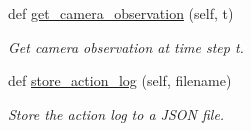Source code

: \begin{DoxyCompactItemize}
def \hyperlink{classtrifinger__simulation_1_1trifinger__platform_1_1TriFingerPlatform_a805e6e931f01283be195d04a7138a3f4}{get\+\_\+camera\+\_\+observation} (self, t)
\begin{DoxyCompactList}\small\item\em Get camera observation at time step t. \end{DoxyCompactList}\item 
def \hyperlink{classtrifinger__simulation_1_1trifinger__platform_1_1TriFingerPlatform_a2f504c8f4c9681359440a0a33d25c0f4}{store\+\_\+action\+\_\+log} (self, filename)
\begin{DoxyCompactList}\small\item\em Store the action log to a J\+S\+ON file. \end{DoxyCompactList}\end{DoxyCompactItemize}
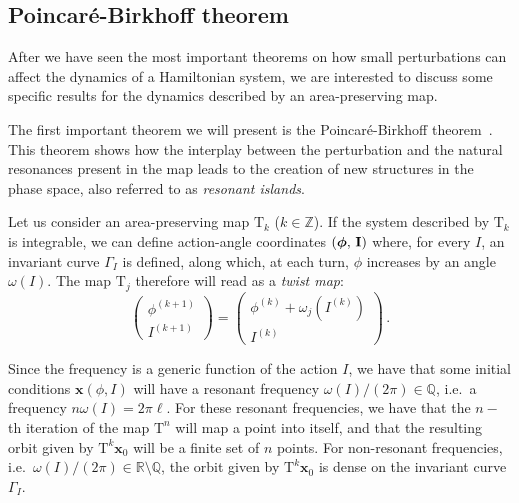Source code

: \subsection{Poincaré-Birkhoff theorem}\label{subsec:poincare-birkhoff}

After we have seen the most important theorems on how small perturbations can affect the dynamics of a Hamiltonian system, we are interested to discuss some specific results for the dynamics described by an area-preserving map.

The first important theorem we will present is the Poincaré-Birkhoff theorem~\cite{poincare, birkhoff}. This theorem shows how the interplay between the perturbation and the natural resonances present in the map leads to the creation of new structures in the phase space, also referred to as \textit{resonant islands}.

Let us consider an area-preserving map $\mathrm{T}_k$ ($k\in\mathbb{Z}$). If the system described by $\mathrm{T}_k$ is integrable, we can define action-angle coordinates $(\boldsymbol{\phi},\,\vb{I})$ where, for every $I$, an invariant curve $\Gamma_{I}$ is defined, along which, at each turn, $\phi$ increases by an angle $\omega(I)$. The map $\mathrm{T}_j$ therefore will read as a \textit{twist map}:
%
\begingroup
\renewcommand*{\arraystretch}{1.5}
\begin{equation}
	\begin{pmatrix} {\phi}^{(k+1)} \\ {I}^{(k+1)} \end{pmatrix}  = \begin{pmatrix} {\phi}^{(k)} + {\omega}_j\left({I}^{(k)}\right) \\ {I}^{(k)} \end{pmatrix} \, .
\end{equation}
\endgroup

Since the frequency  is a generic function of the action $I$, we have that some initial conditions $\mathbf{x}(\phi,I)$ will have a resonant frequency ${\omega}({I})/(2\pi)\in \mathbb{Q}$, i.e.\ a frequency $n\omega(I)=2\pi \ell$. For these resonant frequencies, we have that the $n-$th iteration of the map $\mathrm{T}^n$ will map a point into itself, and that the resulting orbit given by $\mathrm{T}^k \mathbf{x}_0$ will be a finite set of $n$ points. For non-resonant frequencies, i.e.\ $\omega(I)/(2\pi) \in \mathbb{R}\setminus \mathbb{Q}$, the orbit given by $\mathrm{T}^k \mathbf{x}_0$ is dense on the invariant curve $\Gamma_{I}$.

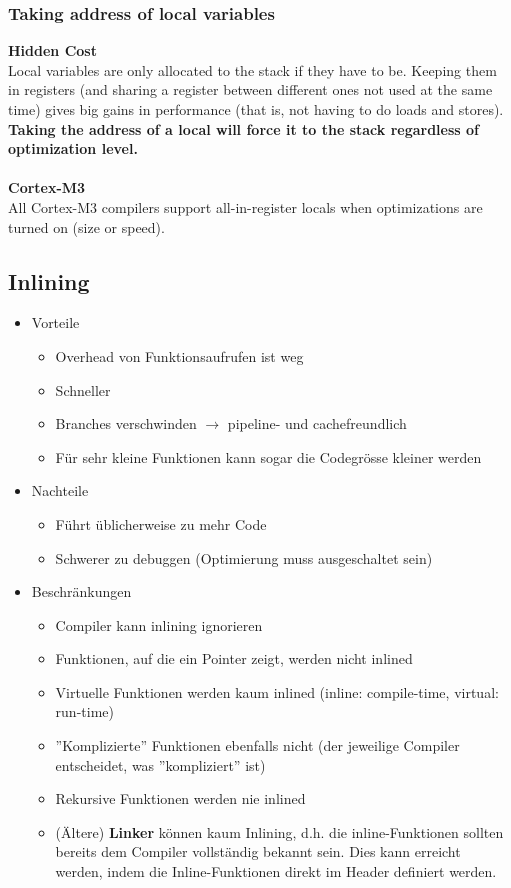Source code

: \subsubsection{Taking address of local variables}
\textbf{Hidden Cost}\\
Local variables are only allocated to the stack if they have to be. Keeping them in registers (and sharing a register between different ones not used at the same time) gives big gains in performance (that is, not having to do loads and stores). \textbf{Taking the address of a local will force it to the stack regardless of optimization level.}\\
\\
\textbf{Cortex-M3}\\
All Cortex-M3 compilers support all-in-register locals when optimizations are turned on (size or speed).

\subsection{Inlining}
\begin{itemize}
	\item Vorteile
		\begin{itemize}
			\item Overhead von Funktionsaufrufen ist weg
			\item Schneller
			\item Branches verschwinden $\rightarrow$ pipeline- und cachefreundlich
			\item Für sehr kleine Funktionen kann sogar die Codegrösse kleiner werden
		\end{itemize}
	\item Nachteile
		\begin{itemize}
			\item Führt üblicherweise zu mehr Code
			\item Schwerer zu debuggen (Optimierung muss ausgeschaltet sein)
		\end{itemize}
	\item Beschränkungen
		\begin{itemize}
			\item Compiler kann inlining ignorieren
			\item Funktionen, auf die ein Pointer zeigt, werden nicht inlined
			\item Virtuelle Funktionen werden kaum inlined (inline: compile-time, virtual: run-time)
			\item ''Komplizierte'' Funktionen ebenfalls nicht (der jeweilige Compiler entscheidet, was ''kompliziert'' ist)
			\item Rekursive Funktionen werden nie inlined
			\item (Ältere) \textbf{Linker} können kaum Inlining, d.h. die inline-Funktionen sollten bereits dem Compiler vollständig bekannt sein. Dies kann erreicht werden, indem die Inline-Funktionen direkt im Header definiert werden.
		\end{itemize}
\end{itemize}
───
TASK TO CARRY OUT:
Give the listing again exactly, excluding pictures.

RESPONSE:
Source code

: \begin{DoxyCompactItemize}
def \hyperlink{classtrifinger__simulation_1_1trifinger__platform_1_1TriFingerPlatform_a805e6e931f01283be195d04a7138a3f4}{get\+\_\+camera\+\_\+observation} (self, t)
\begin{DoxyCompactList}\small\item\em Get camera observation at time step t. \end{DoxyCompactList}\item 
def \hyperlink{classtrifinger__simulation_1_1trifinger__platform_1_1TriFingerPlatform_a2f504c8f4c9681359440a0a33d25c0f4}{store\+\_\+action\+\_\+log} (self, filename)
\begin{DoxyCompactList}\small\item\em Store the action log to a J\+S\+ON file. \end{DoxyCompactList}\end{DoxyCompactItemize}
Source code

: \subsection{Poincaré-Birkhoff theorem}\label{subsec:poincare-birkhoff}

After we have seen the most important theorems on how small perturbations can affect the dynamics of a Hamiltonian system, we are interested to discuss some specific results for the dynamics described by an area-preserving map.

The first important theorem we will present is the Poincaré-Birkhoff theorem~\cite{poincare, birkhoff}. This theorem shows how the interplay between the perturbation and the natural resonances present in the map leads to the creation of new structures in the phase space, also referred to as \textit{resonant islands}.

Let us consider an area-preserving map $\mathrm{T}_k$ ($k\in\mathbb{Z}$). If the system described by $\mathrm{T}_k$ is integrable, we can define action-angle coordinates $(\boldsymbol{\phi},\,\vb{I})$ where, for every $I$, an invariant curve $\Gamma_{I}$ is defined, along which, at each turn, $\phi$ increases by an angle $\omega(I)$. The map $\mathrm{T}_j$ therefore will read as a \textit{twist map}:
%
\begingroup
\renewcommand*{\arraystretch}{1.5}
\begin{equation}
	\begin{pmatrix} {\phi}^{(k+1)} \\ {I}^{(k+1)} \end{pmatrix}  = \begin{pmatrix} {\phi}^{(k)} + {\omega}_j\left({I}^{(k)}\right) \\ {I}^{(k)} \end{pmatrix} \, .
\end{equation}
\endgroup

Since the frequency  is a generic function of the action $I$, we have that some initial conditions $\mathbf{x}(\phi,I)$ will have a resonant frequency ${\omega}({I})/(2\pi)\in \mathbb{Q}$, i.e.\ a frequency $n\omega(I)=2\pi \ell$. For these resonant frequencies, we have that the $n-$th iteration of the map $\mathrm{T}^n$ will map a point into itself, and that the resulting orbit given by $\mathrm{T}^k \mathbf{x}_0$ will be a finite set of $n$ points. For non-resonant frequencies, i.e.\ $\omega(I)/(2\pi) \in \mathbb{R}\setminus \mathbb{Q}$, the orbit given by $\mathrm{T}^k \mathbf{x}_0$ is dense on the invariant curve $\Gamma_{I}$.

Source code

: \subsubsection{Taking address of local variables}
\textbf{Hidden Cost}\\
Local variables are only allocated to the stack if they have to be. Keeping them in registers (and sharing a register between different ones not used at the same time) gives big gains in performance (that is, not having to do loads and stores). \textbf{Taking the address of a local will force it to the stack regardless of optimization level.}\\
\\
\textbf{Cortex-M3}\\
All Cortex-M3 compilers support all-in-register locals when optimizations are turned on (size or speed).

\subsection{Inlining}
\begin{itemize}
	\item Vorteile
		\begin{itemize}
			\item Overhead von Funktionsaufrufen ist weg
			\item Schneller
			\item Branches verschwinden $\rightarrow$ pipeline- und cachefreundlich
			\item Für sehr kleine Funktionen kann sogar die Codegrösse kleiner werden
		\end{itemize}
	\item Nachteile
		\begin{itemize}
			\item Führt üblicherweise zu mehr Code
			\item Schwerer zu debuggen (Optimierung muss ausgeschaltet sein)
		\end{itemize}
	\item Beschränkungen
		\begin{itemize}
			\item Compiler kann inlining ignorieren
			\item Funktionen, auf die ein Pointer zeigt, werden nicht inlined
			\item Virtuelle Funktionen werden kaum inlined (inline: compile-time, virtual: run-time)
			\item ''Komplizierte'' Funktionen ebenfalls nicht (der jeweilige Compiler entscheidet, was ''kompliziert'' ist)
			\item Rekursive Funktionen werden nie inlined
			\item (Ältere) \textbf{Linker} können kaum Inlining, d.h. die inline-Funktionen sollten bereits dem Compiler vollständig bekannt sein. Dies kann erreicht werden, indem die Inline-Funktionen direkt im Header definiert werden.
		\end{itemize}
\end{itemize}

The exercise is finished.